A different kind of cancer drug

Acute myeloid leukaemia could one day be treated by a new drug STM2457 developed by researchers in Cambridge Ed Uthman

A team of researchers led by Professor Tony Kouzarides from the Milner Therapeutics Institute and the Gurdon Institute at the University of Cambridge have developed a new class of drug that could treat acute myeloid leukaemia (AML). AML is a cancer that usually affects myeloid cells, a type of cell which eventually transforms into white blood cells. However, in AML, the myeloid cells proliferate excessively and become unable to turn into white blood cells. Only around 20% of people in the UK diagnosed with AML will survive 5 years or more after their diagnosis.

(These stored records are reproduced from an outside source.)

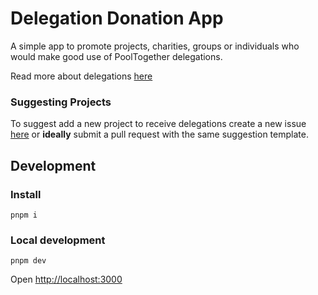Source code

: # Delegation Donation App

A simple app to promote projects, charities, groups or individuals who would make good use of PoolTogether delegations.

Read more about delegations [here](https://docs.pooltogether.com/pooltogether/guides/deposit-delegator#delegation)

### Suggesting Projects

To suggest add a new project to receive delegations create a new issue [here](https://github.com/dylandesrosier/pt-delegation-dontation/issues/new?assignees=&labels=project+suggestion&template=project-suggestion.md&title=%5BProject+Suggestion%5D) or **ideally** submit a pull request with the same suggestion template.

## Development

### Install

```
pnpm i
```

### Local development

```
pnpm dev
```

Open [http://localhost:3000](http://localhost:3000)
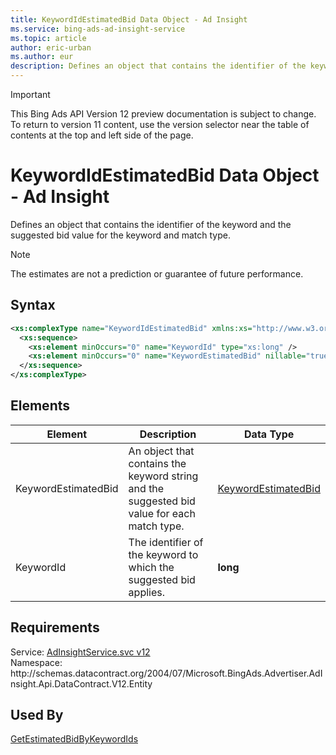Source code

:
 ```yaml
---
title: KeywordIdEstimatedBid Data Object - Ad Insight
ms.service: bing-ads-ad-insight-service
ms.topic: article
author: eric-urban
ms.author: eur
description: Defines an object that contains the identifier of the keyword and the suggested bid value for the keyword and match type.
---
```

> [!IMPORTANT]
> This Bing Ads API Version 12 preview documentation is subject to change. To return to version 11 content, use the version selector near the table of contents at the top and left side of the page.

# KeywordIdEstimatedBid Data Object - Ad Insight
Defines an object that contains the identifier of the keyword and the suggested bid value for the keyword and match type.

> [!NOTE]
> The estimates are not a prediction or guarantee of future performance.

## Syntax
```xml
<xs:complexType name="KeywordIdEstimatedBid" xmlns:xs="http://www.w3.org/2001/XMLSchema">
  <xs:sequence>
    <xs:element minOccurs="0" name="KeywordId" type="xs:long" />
    <xs:element minOccurs="0" name="KeywordEstimatedBid" nillable="true" type="tns:KeywordEstimatedBid" />
  </xs:sequence>
</xs:complexType>
```

## <a name="elements"></a>Elements

|Element|Description|Data Type|
|-----------|---------------|-------------|
|<a name="keywordestimatedbid"></a>KeywordEstimatedBid|An object that contains the keyword string and the suggested bid value for each match type.|[KeywordEstimatedBid](keywordestimatedbid.md)|
|<a name="keywordid"></a>KeywordId|The identifier of the keyword to which the suggested bid applies.|**long**|

## Requirements
Service: [AdInsightService.svc v12](https://adinsight.api.bingads.microsoft.com/Api/Advertiser/AdInsight/v12/AdInsightService.svc)  
Namespace: http\://schemas.datacontract.org/2004/07/Microsoft.BingAds.Advertiser.AdInsight.Api.DataContract.V12.Entity  

## Used By
[GetEstimatedBidByKeywordIds](getestimatedbidbykeywordids.md)  
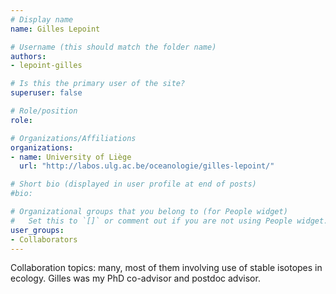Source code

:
 ```yaml
---
# Display name
name: Gilles Lepoint

# Username (this should match the folder name)
authors:
- lepoint-gilles

# Is this the primary user of the site?
superuser: false

# Role/position
role: 

# Organizations/Affiliations
organizations:
- name: University of Liège 
  url: "http://labos.ulg.ac.be/oceanologie/gilles-lepoint/"

# Short bio (displayed in user profile at end of posts)
#bio: 

# Organizational groups that you belong to (for People widget)
#   Set this to `[]` or comment out if you are not using People widget.
user_groups:
- Collaborators
---
```

Collaboration topics: many, most of them involving use of stable isotopes in ecology. Gilles was my PhD co-advisor and postdoc advisor.
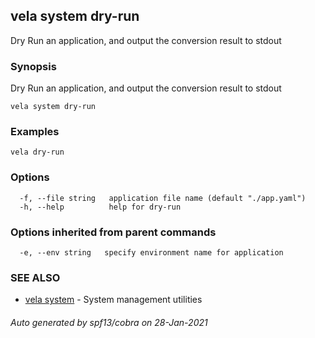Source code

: ## vela system dry-run

Dry Run an application, and output the conversion result to stdout

### Synopsis

Dry Run an application, and output the conversion result to stdout

```
vela system dry-run
```

### Examples

```
vela dry-run
```

### Options

```
  -f, --file string   application file name (default "./app.yaml")
  -h, --help          help for dry-run
```

### Options inherited from parent commands

```
  -e, --env string   specify environment name for application
```

### SEE ALSO

* [vela system](vela_system.md)	 - System management utilities

###### Auto generated by spf13/cobra on 28-Jan-2021
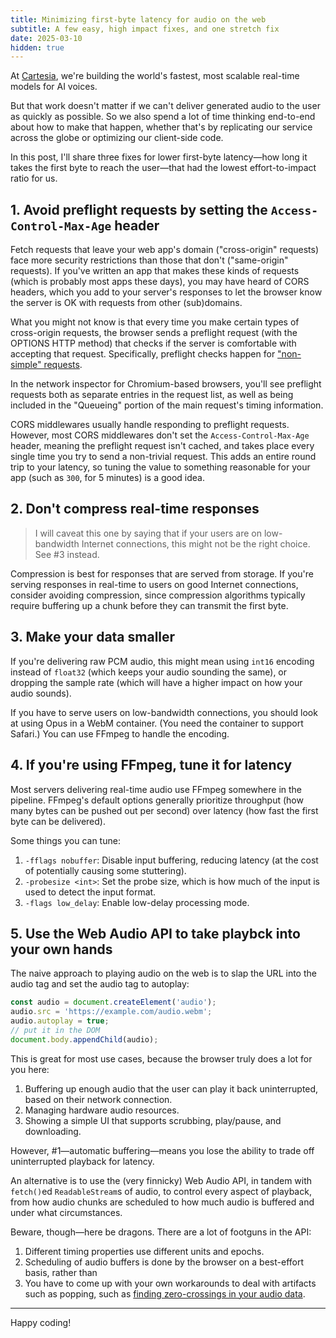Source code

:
 ```yaml
---
title: Minimizing first-byte latency for audio on the web
subtitle: A few easy, high impact fixes, and one stretch fix
date: 2025-03-10
hidden: true
---
```


At [Cartesia](https://github.com), we're building the world's fastest, most scalable real-time models for AI voices.

But that work doesn't matter if we can't deliver generated audio to the user as quickly as possible. So we also spend a lot of time thinking end-to-end about how to make that happen, whether that's by replicating our service across the globe or optimizing our client-side code.

In this post, I'll share three fixes for lower first-byte latency—how long it takes the first byte to reach the user—that had the lowest effort-to-impact ratio for us.

## 1. Avoid preflight requests by setting the `Access-Control-Max-Age` header

Fetch requests that leave your web app's domain ("cross-origin" requests) face more security restrictions than those that don't ("same-origin" requests). If you've written an app that makes these kinds of requests (which is probably most apps these days), you may have heard of CORS headers, which you add to your server's responses to let the browser know the server is OK with requests from other (sub)domains.

What you might not know is that every time you make certain types of cross-origin requests, the browser sends a preflight request (with the OPTIONS HTTP method) that checks if the server is comfortable with accepting that request. Specifically, preflight checks happen for ["non-simple" requests](https://stackoverflow.com/questions/29954037/why-is-an-options-request-sent-and-can-i-disable-it).

In the network inspector for Chromium-based browsers, you'll see preflight requests both as separate entries in the request list, as well as being included in the "Queueing" portion of the main request's timing information.

CORS middlewares usually handle responding to preflight requests. However, most CORS middlewares don't set the `Access-Control-Max-Age` header, meaning the preflight request isn't cached, and takes place every single time you try to send a non-trivial request. This adds an entire round trip to your latency, so tuning the value to something reasonable for your app (such as `300`, for 5 minutes) is a good idea.

## 2. Don't compress real-time responses

> I will caveat this one by saying that if your users are on low-bandwidth Internet connections, this might not be the right choice. See #3 instead.

Compression is best for responses that are served from storage. If you're serving responses in real-time to users on good Internet connections, consider avoiding compression, since compression algorithms typically require buffering up a chunk before they can transmit the first byte.

## 3. Make your data smaller

If you're delivering raw PCM audio, this might mean using `int16` encoding instead of `float32` (which keeps your audio sounding the same), or dropping the sample rate (which will have a higher impact on how your audio sounds).

If you have to serve users on low-bandwidth connections, you should look at using Opus in a WebM container. (You need the container to support Safari.) You can use FFmpeg to handle the encoding.

## 4. If you're using FFmpeg, tune it for latency

Most servers delivering real-time audio use FFmpeg somewhere in the pipeline. FFmpeg's default options generally prioritize throughput (how many bytes can be pushed out per second) over latency (how fast the first byte can be delivered).

Some things you can tune:

1. `-fflags nobuffer`: Disable input buffering, reducing latency (at the cost of potentially causing some stuttering).
2. `-probesize <int>`: Set the probe size, which is how much of the input is used to detect the input format.
3. `-flags low_delay`: Enable low-delay processing mode.

## 5. Use the Web Audio API to take playbck into your own hands

The naive approach to playing audio on the web is to slap the URL into the audio tag and set the audio tag to autoplay:

```javascript
const audio = document.createElement('audio');
audio.src = 'https://example.com/audio.webm';
audio.autoplay = true;
// put it in the DOM
document.body.appendChild(audio);
```

This is great for most use cases, because the browser truly does a lot for you here:

1. Buffering up enough audio that the user can play it back uninterrupted, based on their network connection.
2. Managing hardware audio resources.
3. Showing a simple UI that supports scrubbing, play/pause, and downloading.

However, #1—automatic buffering—means you lose the ability to trade off uninterrupted playback for latency.

An alternative is to use the (very finnicky) Web Audio API, in tandem with `fetch()`ed `ReadableStream`s of audio, to control every aspect of playback, from how audio chunks are scheduled to how much audio is buffered and under what circumstances.

Beware, though—here be dragons. There are a lot of footguns in the API:

1. Different timing properties use different units and epochs.
2. Scheduling of audio buffers is done by the browser on a best-effort basis, rather than 
3. You have to come up with your own workarounds to deal with artifacts such as popping, such as [finding zero-crossings in your audio data](https://alemangui.github.io/ramp-to-value).

---

Happy coding!
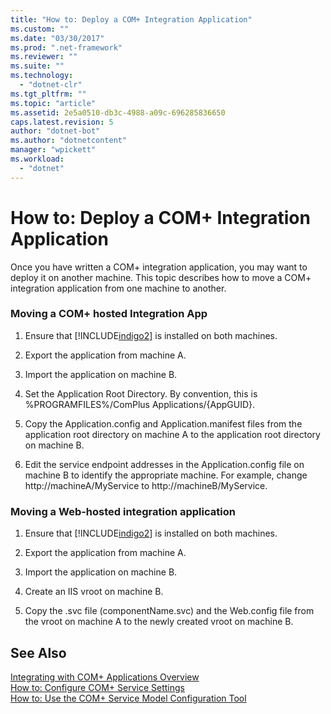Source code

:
 ```yaml
---
title: "How to: Deploy a COM+ Integration Application"
ms.custom: ""
ms.date: "03/30/2017"
ms.prod: ".net-framework"
ms.reviewer: ""
ms.suite: ""
ms.technology: 
  - "dotnet-clr"
ms.tgt_pltfrm: ""
ms.topic: "article"
ms.assetid: 2e5a0510-db3c-4988-a09c-696285836650
caps.latest.revision: 5
author: "dotnet-bot"
ms.author: "dotnetcontent"
manager: "wpickett"
ms.workload: 
  - "dotnet"
---
```

# How to: Deploy a COM+ Integration Application
Once you have written a COM+ integration application, you may want to deploy it on another machine. This topic describes how to move a COM+ integration application from one machine to another.  
  
### Moving a COM+ hosted Integration App  
  
1.  Ensure that [!INCLUDE[indigo2](../../../../includes/indigo2-md.md)] is installed on both machines.  
  
2.  Export the application from machine A.  
  
3.  Import the application on machine B.  
  
4.  Set the Application Root Directory. By convention, this is %PROGRAMFILES%/ComPlus Applications/{AppGUID}.  
  
5.  Copy the Application.config and Application.manifest files from the application root directory on machine A to the application root directory on machine B.  
  
6.  Edit the service endpoint addresses in the Application.config file on machine B to identify the appropriate machine. For example, change http://machineA/MyService to http://machineB/MyService.  
  
### Moving a Web-hosted integration application  
  
1.  Ensure that [!INCLUDE[indigo2](../../../../includes/indigo2-md.md)] is installed on both machines.  
  
2.  Export the application from machine A.  
  
3.  Import the application on machine B.  
  
4.  Create an IIS vroot on machine B.  
  
5.  Copy the .svc file (componentName.svc) and the Web.config file from the vroot on machine A to the newly created vroot on machine B.  
  
## See Also  
 [Integrating with COM+ Applications Overview](../../../../docs/framework/wcf/feature-details/integrating-with-com-plus-applications-overview.md)  
 [How to: Configure COM+ Service Settings](../../../../docs/framework/wcf/feature-details/how-to-configure-com-service-settings.md)  
 [How to: Use the COM+ Service Model Configuration Tool](../../../../docs/framework/wcf/feature-details/how-to-use-the-com-service-model-configuration-tool.md)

In 2017, Professor Kouzarides and colleagues previously found that an enzyme, METTL3, is essential to supporting the growth of AML. METTL3 is involved in the process of converting DNA to RNA, an important step in producing proteins. When METTL3 is over-produced, certain types of proteins in the cell may be over-produced as well, resulting in AML. In their new study published this week in Nature, Professor Kouzarides and his team have showed that a drug called STM2457 can shut down the activity of this enzyme, and hence halt the development of AML.

“This is the beginning of a new era for cancer therapeutics”

To identify this drug, the team screened over 250,000 molecules for the potential to target METTL3. They then analyzed the drug for its ability to bind to METTL3, and tested it on human AML cells. The results were positive – STM2457 stopped the cancerous myeloid cells from proliferating, and they became able to turn into white blood cells normally.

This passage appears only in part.